A few years ago, two British scientists tackled the question of how many individual birds are living on Earth ? —  ?a sort of global avian census ? —  ?and calculated that, at any given moment, between 200 and 400 billion feathered friends share this planet with us. That works out to something like forty birds for every human, spread from here to Timbuktu. Birds occupy almost every conceivable niche of our world, from the wild Amazon in South America to the heart of the Bronx in New York City. Even places that seem lifeless lie within their reach: intrepid birds have been recorded at the South Pole, winging over the summit of Mount Everest, and soaring across the open ocean hundreds of miles from land. As of 2015, 10,365 bird species had been identified on planet Earth, a number that only begins to hint at their sheer diversity. The smallest, the Bee Hummingbird of Cuba, could perch comfortably on the toenail of the largest, the Ostrich.

Birding is a state of mind more than anything else, which makes it hard to define. Roger Tory Peterson, generally considered the father of modern birdwatching, once observed that birds are many things to many people: a science, an art, a sport. They can even, as Peterson’s friend James Fisher added with a wink, “be a bore, if you are a bore.” It’s a tough activity to pigeonhole, though many have tried; birding is hunting, collecting, and gambling rolled into one. Nobody can decide whether birdwatching constitutes an addiction, a release, or just a game played by khaki-clad eco-nerds.

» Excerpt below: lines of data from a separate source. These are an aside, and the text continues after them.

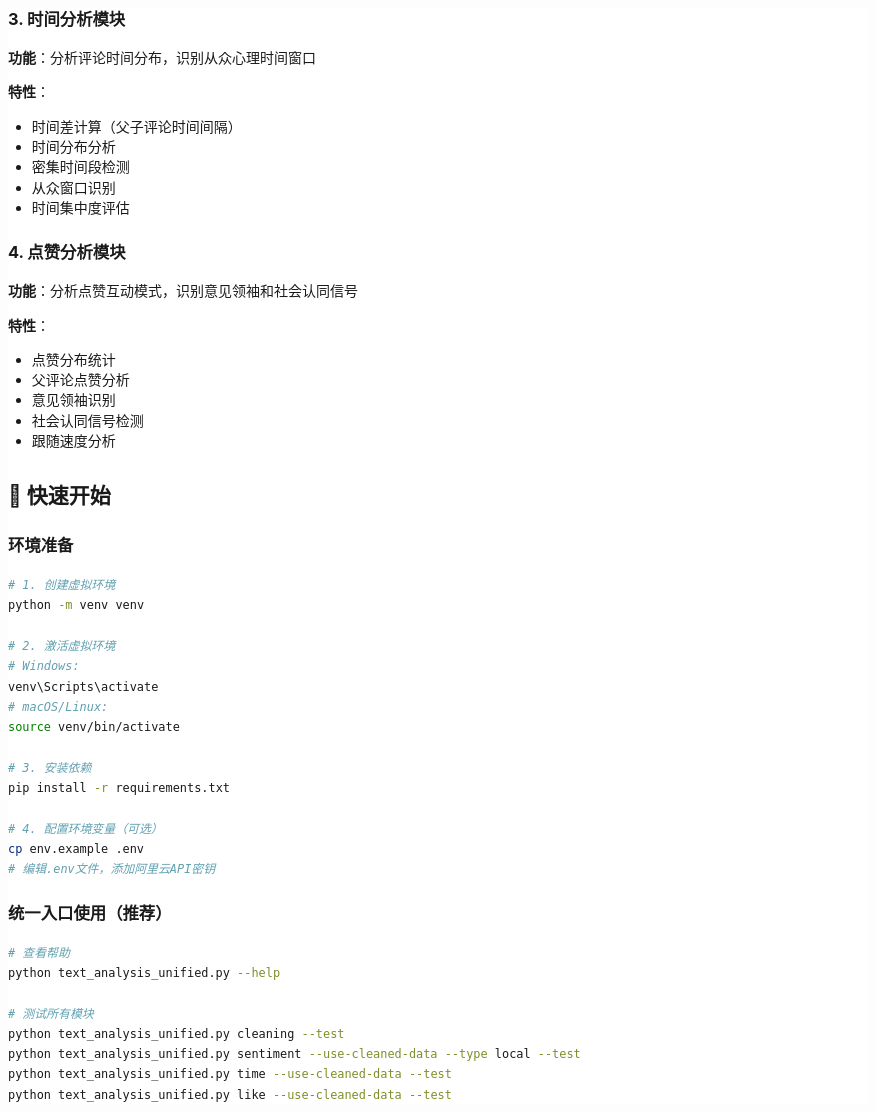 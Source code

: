 ### 3. 时间分析模块

**功能**：分析评论时间分布，识别从众心理时间窗口

**特性**：
- 时间差计算（父子评论时间间隔）
- 时间分布分析
- 密集时间段检测
- 从众窗口识别
- 时间集中度评估

### 4. 点赞分析模块

**功能**：分析点赞互动模式，识别意见领袖和社会认同信号

**特性**：
- 点赞分布统计
- 父评论点赞分析
- 意见领袖识别
- 社会认同信号检测
- 跟随速度分析

## 🚀 快速开始

### 环境准备

```bash
# 1. 创建虚拟环境
python -m venv venv

# 2. 激活虚拟环境
# Windows:
venv\Scripts\activate
# macOS/Linux:
source venv/bin/activate

# 3. 安装依赖
pip install -r requirements.txt

# 4. 配置环境变量（可选）
cp env.example .env
# 编辑.env文件，添加阿里云API密钥
```

### 统一入口使用（推荐）

```bash
# 查看帮助
python text_analysis_unified.py --help

# 测试所有模块
python text_analysis_unified.py cleaning --test
python text_analysis_unified.py sentiment --use-cleaned-data --type local --test
python text_analysis_unified.py time --use-cleaned-data --test
python text_analysis_unified.py like --use-cleaned-data --test
```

My own interest in birds was sparked innocently enough at the age of ten, when my fifth-grade teacher suction-cupped a clear plastic bird feeder to our classroom window. That same year, my dad helped me build bluebird houses and took me to a birdwatching festival in eastern Oregon. Pretty soon I was dragging home rotting deer carcasses to attract and photograph Turkey Vultures, then deferring college to go study bird nests in Panama, then eschewing a nine-to-five job entirely, introducing myself as a “bird man” whenever anyone asked.

From the beginning, the pursuit gave me a sense of purpose. By watching the skies, I began to see the world in different and unfamiliar ways, letting curiosity lead me to new places. By my mid-twenties, I’d spent more than a year and a half occupying tents in various remote corners of the world, in between avian research projects and expeditions, and accepted that there was no going back. I also had a growing, slightly uneasy sense that even if I kept it up for the rest of my life, there were just too many birds and too little time.

The feeling of urgency seems to be everywhere. Psychologists call it FOMO (Fear Of Missing Out), conservationists call it habitat loss, and Hollywood directors call it The Apocalypse. In terms of connecting with the outdoors, we live at an interesting moment. A hundred years ago, people watched birds in hopes of finding new species, but the golden age of ornithological discovery has mostly passed; virtually all birds are now thoroughly, scientifically described, and tucked away as musty specimens in museum collections. Today, people are drawn to birding for the exact opposite reason: to rediscover and celebrate nature at a time when significant chunks of society rarely venture outdoors. It’s poignant that, just as record numbers of people are paying attention, the birds themselves have never faced a more uncertain future. This planet is being cleared, flattened, tilled, drilled, paved, and developed at an unprecedented rate. What that means for birds, humans, and the rest of the world is unclear.